__Work request__. Searching the material below, find each line that includes the word "programming", and copy it.

__Exercise materials__.
━━━━━━━━━━

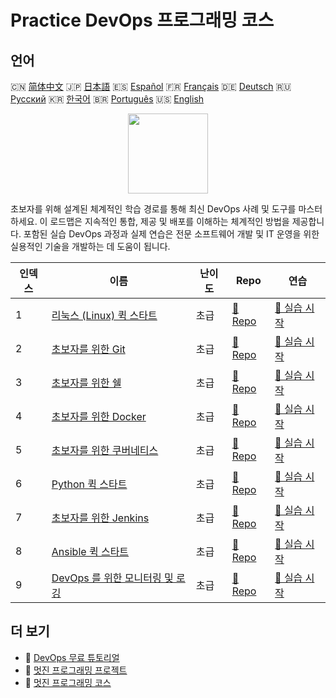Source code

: # Practice DevOps 프로그래밍 코스

## 언어

🇨🇳 [简体中文](README_zh.md) 🇯🇵 [日本語](README_ja.md) 🇪🇸 [Español](README_es.md) 🇫🇷 [Français](README_fr.md) 🇩🇪 [Deutsch](README_de.md) 🇷🇺 [Русский](README_ru.md) 🇰🇷 [한국어](README_ko.md) 🇧🇷 [Português](README_pt.md) 🇺🇸 [English](README.md) 

<div align="center">
<img width="128px" src="https://file.labex.io/path/a3Od9y18p0bV.png">
</div>

초보자를 위해 설계된 체계적인 학습 경로를 통해 최신 DevOps 사례 및 도구를 마스터하세요. 이 로드맵은 지속적인 통합, 제공 및 배포를 이해하는 체계적인 방법을 제공합니다. 포함된 실습 DevOps 과정과 실제 연습은 전문 소프트웨어 개발 및 IT 운영을 위한 실용적인 기술을 개발하는 데 도움이 됩니다.

|   인덱스 | 이름                                                                                             | 난이도   | Repo                                                                       | 연습                                                                          |
|----------|--------------------------------------------------------------------------------------------------|----------|----------------------------------------------------------------------------|-------------------------------------------------------------------------------|
|        1 | [리눅스 (Linux) 퀵 스타트](https://labex.io/ko/courses/quick-start-with-linux)                   | 초급     | [🔗 Repo](https://github.com/labex-labs/quick-start-with-linux)            | [🚀 실습 시작](https://labex.io/ko/courses/quick-start-with-linux)            |
|        2 | [초보자를 위한 Git](https://labex.io/ko/courses/git-for-beginners)                               | 초급     | [🔗 Repo](https://github.com/labex-labs/git-for-beginners)                 | [🚀 실습 시작](https://labex.io/ko/courses/git-for-beginners)                 |
|        3 | [초보자를 위한 쉘](https://labex.io/ko/courses/shell-for-beginners)                              | 초급     | [🔗 Repo](https://github.com/labex-labs/shell-for-beginners)               | [🚀 실습 시작](https://labex.io/ko/courses/shell-for-beginners)               |
|        4 | [초보자를 위한 Docker](https://labex.io/ko/courses/docker-for-beginners)                         | 초급     | [🔗 Repo](https://github.com/labex-labs/docker-for-beginners)              | [🚀 실습 시작](https://labex.io/ko/courses/docker-for-beginners)              |
|        5 | [초보자를 위한 쿠버네티스](https://labex.io/ko/courses/kubernetes-for-beginners)                 | 초급     | [🔗 Repo](https://github.com/labex-labs/kubernetes-for-beginners)          | [🚀 실습 시작](https://labex.io/ko/courses/kubernetes-for-beginners)          |
|        6 | [Python 퀵 스타트](https://labex.io/ko/courses/quick-start-with-python)                          | 초급     | [🔗 Repo](https://github.com/labex-labs/quick-start-with-python)           | [🚀 실습 시작](https://labex.io/ko/courses/quick-start-with-python)           |
|        7 | [초보자를 위한 Jenkins](https://labex.io/ko/courses/jenkins-for-beginners)                       | 초급     | [🔗 Repo](https://github.com/labex-labs/jenkins-for-beginners)             | [🚀 실습 시작](https://labex.io/ko/courses/jenkins-for-beginners)             |
|        8 | [Ansible 퀵 스타트](https://labex.io/ko/courses/quick-start-with-ansible)                        | 초급     | [🔗 Repo](https://github.com/labex-labs/quick-start-with-ansible)          | [🚀 실습 시작](https://labex.io/ko/courses/quick-start-with-ansible)          |
|        9 | [DevOps 를 위한 모니터링 및 로깅](https://labex.io/ko/courses/monitoring-and-logging-for-devops) | 초급     | [🔗 Repo](https://github.com/labex-labs/monitoring-and-logging-for-devops) | [🚀 실습 시작](https://labex.io/ko/courses/monitoring-and-logging-for-devops) |

## 더 보기

- 🔗 [DevOps 무료 튜토리얼](https://github.com/labex-labs/devops-free-tutorials)
- 🔗 [멋진 프로그래밍 프로젝트](https://github.com/labex-labs/awesome-programming-projects)
- 🔗 [멋진 프로그래밍 코스](https://github.com/labex-labs/awesome-programming-courses)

━━━━━━━━━━

__Solution to this exercise__.
- 🔗 [멋진 프로그래밍 프로젝트](https://github.com/labex-labs/awesome-programming-projects)
- 🔗 [멋진 프로그래밍 코스](https://github.com/labex-labs/awesome-programming-courses)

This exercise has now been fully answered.